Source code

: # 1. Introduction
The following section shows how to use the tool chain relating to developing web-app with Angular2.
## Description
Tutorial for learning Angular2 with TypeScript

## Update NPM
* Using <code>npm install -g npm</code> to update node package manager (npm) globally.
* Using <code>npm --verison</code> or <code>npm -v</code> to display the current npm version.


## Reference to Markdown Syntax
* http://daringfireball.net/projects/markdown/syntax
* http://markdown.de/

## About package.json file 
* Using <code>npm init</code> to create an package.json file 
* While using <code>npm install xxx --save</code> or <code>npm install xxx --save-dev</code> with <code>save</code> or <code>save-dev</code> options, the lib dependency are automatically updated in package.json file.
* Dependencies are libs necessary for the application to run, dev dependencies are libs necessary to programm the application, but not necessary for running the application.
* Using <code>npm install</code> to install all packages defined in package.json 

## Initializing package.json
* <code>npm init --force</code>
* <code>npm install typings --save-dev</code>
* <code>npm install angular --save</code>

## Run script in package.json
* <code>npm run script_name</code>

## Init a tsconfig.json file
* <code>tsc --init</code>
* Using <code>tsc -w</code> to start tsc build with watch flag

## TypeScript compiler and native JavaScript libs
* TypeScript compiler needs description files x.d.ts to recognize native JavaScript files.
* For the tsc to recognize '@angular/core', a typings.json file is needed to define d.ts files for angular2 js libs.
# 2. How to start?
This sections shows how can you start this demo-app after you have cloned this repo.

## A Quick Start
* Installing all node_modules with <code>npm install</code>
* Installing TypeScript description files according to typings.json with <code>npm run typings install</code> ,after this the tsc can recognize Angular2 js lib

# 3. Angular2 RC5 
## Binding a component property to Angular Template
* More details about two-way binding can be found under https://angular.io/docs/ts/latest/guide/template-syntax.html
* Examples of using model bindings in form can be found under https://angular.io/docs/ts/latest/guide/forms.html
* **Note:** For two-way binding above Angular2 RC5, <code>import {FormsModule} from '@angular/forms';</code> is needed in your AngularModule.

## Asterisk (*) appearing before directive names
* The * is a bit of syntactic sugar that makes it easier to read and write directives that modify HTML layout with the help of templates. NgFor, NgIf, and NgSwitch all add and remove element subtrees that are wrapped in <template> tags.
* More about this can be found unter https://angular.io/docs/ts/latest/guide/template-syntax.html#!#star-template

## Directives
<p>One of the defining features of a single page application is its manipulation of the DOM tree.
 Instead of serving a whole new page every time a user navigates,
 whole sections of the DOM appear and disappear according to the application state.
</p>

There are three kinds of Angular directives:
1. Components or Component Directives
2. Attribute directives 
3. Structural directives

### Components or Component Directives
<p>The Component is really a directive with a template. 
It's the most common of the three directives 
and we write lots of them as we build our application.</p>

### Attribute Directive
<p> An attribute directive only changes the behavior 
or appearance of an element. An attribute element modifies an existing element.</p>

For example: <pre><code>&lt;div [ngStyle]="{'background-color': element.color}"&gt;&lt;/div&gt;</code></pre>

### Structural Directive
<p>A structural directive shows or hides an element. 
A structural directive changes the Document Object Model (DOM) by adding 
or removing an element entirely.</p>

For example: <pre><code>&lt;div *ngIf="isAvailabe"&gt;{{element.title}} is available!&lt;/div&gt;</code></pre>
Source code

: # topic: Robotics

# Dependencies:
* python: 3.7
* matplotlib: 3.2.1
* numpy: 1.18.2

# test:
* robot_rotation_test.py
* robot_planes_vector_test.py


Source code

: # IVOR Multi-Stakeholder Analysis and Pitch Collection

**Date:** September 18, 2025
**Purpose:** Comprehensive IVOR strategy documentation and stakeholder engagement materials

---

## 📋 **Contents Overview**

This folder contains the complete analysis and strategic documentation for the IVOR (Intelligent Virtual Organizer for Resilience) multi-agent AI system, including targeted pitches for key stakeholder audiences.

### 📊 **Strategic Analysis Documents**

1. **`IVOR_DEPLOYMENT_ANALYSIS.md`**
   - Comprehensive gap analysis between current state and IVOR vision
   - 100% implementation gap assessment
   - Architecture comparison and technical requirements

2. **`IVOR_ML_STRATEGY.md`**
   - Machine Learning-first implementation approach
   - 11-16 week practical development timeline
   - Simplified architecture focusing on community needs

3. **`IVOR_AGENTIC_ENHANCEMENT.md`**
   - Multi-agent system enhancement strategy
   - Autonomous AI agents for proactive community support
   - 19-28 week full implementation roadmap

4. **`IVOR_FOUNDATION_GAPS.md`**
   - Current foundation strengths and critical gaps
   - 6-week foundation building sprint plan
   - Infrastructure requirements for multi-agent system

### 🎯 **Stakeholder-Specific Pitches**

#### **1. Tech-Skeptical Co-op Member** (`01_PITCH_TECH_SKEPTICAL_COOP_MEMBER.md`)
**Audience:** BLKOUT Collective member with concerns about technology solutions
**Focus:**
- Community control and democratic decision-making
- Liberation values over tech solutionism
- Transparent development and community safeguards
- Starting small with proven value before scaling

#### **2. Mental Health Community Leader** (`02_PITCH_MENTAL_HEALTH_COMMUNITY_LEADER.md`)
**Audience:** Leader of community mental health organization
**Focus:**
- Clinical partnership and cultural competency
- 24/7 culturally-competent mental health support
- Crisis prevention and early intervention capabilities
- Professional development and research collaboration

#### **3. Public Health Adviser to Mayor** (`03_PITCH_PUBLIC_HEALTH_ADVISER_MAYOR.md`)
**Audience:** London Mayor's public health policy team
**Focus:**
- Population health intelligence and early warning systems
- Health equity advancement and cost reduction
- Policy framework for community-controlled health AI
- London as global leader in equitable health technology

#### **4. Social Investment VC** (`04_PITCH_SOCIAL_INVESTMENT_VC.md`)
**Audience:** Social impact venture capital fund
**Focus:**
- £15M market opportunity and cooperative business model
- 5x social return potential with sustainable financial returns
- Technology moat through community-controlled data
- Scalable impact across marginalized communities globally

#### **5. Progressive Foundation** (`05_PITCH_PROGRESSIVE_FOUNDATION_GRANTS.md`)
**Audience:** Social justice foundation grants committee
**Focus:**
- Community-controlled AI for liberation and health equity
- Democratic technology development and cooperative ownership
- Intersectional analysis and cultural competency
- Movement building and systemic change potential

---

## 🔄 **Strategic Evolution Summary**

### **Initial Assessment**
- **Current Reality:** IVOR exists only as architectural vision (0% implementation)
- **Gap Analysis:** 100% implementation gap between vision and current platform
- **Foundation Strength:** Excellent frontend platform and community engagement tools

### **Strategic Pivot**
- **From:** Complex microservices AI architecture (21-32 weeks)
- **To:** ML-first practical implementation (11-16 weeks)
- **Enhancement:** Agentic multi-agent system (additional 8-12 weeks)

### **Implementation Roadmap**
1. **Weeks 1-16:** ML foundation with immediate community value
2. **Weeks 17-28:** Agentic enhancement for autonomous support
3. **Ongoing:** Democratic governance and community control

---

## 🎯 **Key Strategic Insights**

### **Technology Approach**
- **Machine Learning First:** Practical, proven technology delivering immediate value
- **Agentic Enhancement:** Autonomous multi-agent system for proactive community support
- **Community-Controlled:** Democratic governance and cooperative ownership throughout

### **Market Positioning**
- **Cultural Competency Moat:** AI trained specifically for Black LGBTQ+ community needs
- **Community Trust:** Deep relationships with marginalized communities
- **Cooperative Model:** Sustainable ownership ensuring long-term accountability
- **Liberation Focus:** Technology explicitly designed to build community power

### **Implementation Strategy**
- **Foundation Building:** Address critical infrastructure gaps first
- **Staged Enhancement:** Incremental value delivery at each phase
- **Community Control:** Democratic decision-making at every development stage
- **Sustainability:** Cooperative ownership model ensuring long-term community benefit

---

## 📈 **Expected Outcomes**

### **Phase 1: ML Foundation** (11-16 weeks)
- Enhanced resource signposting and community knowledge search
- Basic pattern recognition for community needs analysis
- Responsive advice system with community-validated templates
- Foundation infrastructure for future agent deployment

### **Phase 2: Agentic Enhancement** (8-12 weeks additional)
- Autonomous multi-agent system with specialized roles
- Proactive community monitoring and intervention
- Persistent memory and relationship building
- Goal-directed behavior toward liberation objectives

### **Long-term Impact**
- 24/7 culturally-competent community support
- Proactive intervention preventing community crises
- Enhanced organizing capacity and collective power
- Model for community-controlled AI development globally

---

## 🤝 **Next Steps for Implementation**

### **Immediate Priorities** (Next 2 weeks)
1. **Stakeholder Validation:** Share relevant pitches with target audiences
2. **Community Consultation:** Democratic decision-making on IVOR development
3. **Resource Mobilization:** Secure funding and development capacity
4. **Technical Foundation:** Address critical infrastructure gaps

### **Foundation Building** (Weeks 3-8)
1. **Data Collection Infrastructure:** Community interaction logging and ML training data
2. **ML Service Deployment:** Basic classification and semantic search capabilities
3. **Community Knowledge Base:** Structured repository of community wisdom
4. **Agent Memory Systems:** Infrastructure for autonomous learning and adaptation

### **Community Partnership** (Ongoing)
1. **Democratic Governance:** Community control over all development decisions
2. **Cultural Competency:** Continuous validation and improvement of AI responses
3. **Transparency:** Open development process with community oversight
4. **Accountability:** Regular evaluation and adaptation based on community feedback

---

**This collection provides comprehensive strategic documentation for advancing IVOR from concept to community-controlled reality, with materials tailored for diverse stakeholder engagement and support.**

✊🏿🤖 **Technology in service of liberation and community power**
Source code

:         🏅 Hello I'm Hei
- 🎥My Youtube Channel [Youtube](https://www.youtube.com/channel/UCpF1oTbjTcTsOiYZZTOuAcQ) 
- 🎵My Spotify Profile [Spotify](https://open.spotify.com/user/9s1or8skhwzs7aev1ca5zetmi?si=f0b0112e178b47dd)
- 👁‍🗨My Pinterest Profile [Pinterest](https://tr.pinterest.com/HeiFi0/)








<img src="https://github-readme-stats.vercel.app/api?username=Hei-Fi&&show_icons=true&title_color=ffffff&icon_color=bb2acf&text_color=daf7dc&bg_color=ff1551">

= = = =

▸ ASSIGNED TASK
Take from the material above the lines running from the one with "### **Long-term Impact**" through the one with "3. **Resource Mobilization:**", and repeat them exactly, with nothing else.

▸ SOLUTION TO THIS TASK
### **Long-term Impact**
- 24/7 culturally-competent community support
- Proactive intervention preventing community crises
- Enhanced organizing capacity and collective power
- Model for community-controlled AI development globally

---

## 🤝 **Next Steps for Implementation**

### **Immediate Priorities** (Next 2 weeks)
1. **Stakeholder Validation:** Share relevant pitches with target audiences
2. **Community Consultation:** Democratic decision-making on IVOR development
3. **Resource Mobilization:** Secure funding and development capacity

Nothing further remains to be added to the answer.